Serialisation with indention #21

lorenzwalthert · 2017-06-12T14:39:12Z

This PR contains an implementation of functions indent_round and serialize_parse_data_nested, so that

indention information for round brackets can be added to the nested parse table (indent_round)
and this information can be used when serialising the parse table (serialize_parse_data_nested).

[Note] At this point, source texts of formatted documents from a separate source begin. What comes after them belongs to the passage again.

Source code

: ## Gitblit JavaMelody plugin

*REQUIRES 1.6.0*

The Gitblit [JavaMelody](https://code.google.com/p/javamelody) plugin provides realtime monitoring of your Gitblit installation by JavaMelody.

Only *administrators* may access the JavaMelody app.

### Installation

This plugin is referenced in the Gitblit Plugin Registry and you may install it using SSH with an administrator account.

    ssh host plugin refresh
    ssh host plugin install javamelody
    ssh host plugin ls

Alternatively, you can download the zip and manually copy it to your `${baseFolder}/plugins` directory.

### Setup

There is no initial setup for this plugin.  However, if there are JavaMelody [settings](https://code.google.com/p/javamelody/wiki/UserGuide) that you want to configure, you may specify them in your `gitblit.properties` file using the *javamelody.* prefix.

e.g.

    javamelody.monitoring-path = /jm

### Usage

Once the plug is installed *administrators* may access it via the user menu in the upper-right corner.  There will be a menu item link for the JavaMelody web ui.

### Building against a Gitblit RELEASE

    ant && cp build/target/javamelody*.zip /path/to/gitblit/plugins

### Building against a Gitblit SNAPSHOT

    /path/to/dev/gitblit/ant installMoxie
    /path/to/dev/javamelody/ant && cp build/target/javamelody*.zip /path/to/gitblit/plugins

Further, a new utility function newlines_and_spaces is introduced to facilitate a common operation.
These functions are accompanied by tests for function calls, a vignette and further documentation.

…improves on #20

codecov · 2017-06-12T14:42:57Z

Codecov Report

Merging #21 into master will increase coverage by 19.09%.
The diff coverage is 100%.

@@             Coverage Diff             @@
##           master      #21       +/-   ##
===========================================
+ Coverage   67.87%   86.97%   +19.09%     
===========================================
  Files           7        8        +1     
  Lines         193      238       +45     
===========================================
+ Hits          131      207       +76     
+ Misses         62       31       -31

Impacted Files	Coverage Δ
R/nested.R	`100% <100%> (+100%)`	⬆️
R/parsed.R	`98.03% <100%> (-0.04%)`	⬇️
R/utils.R	`100% <100%> (ø)`	⬆️
R/modify_pd.R	`100% <100%> (ø)`
R/nested_to_tree.R	`0% <0%> (ø)`	⬆️

Continue to review full report at Codecov.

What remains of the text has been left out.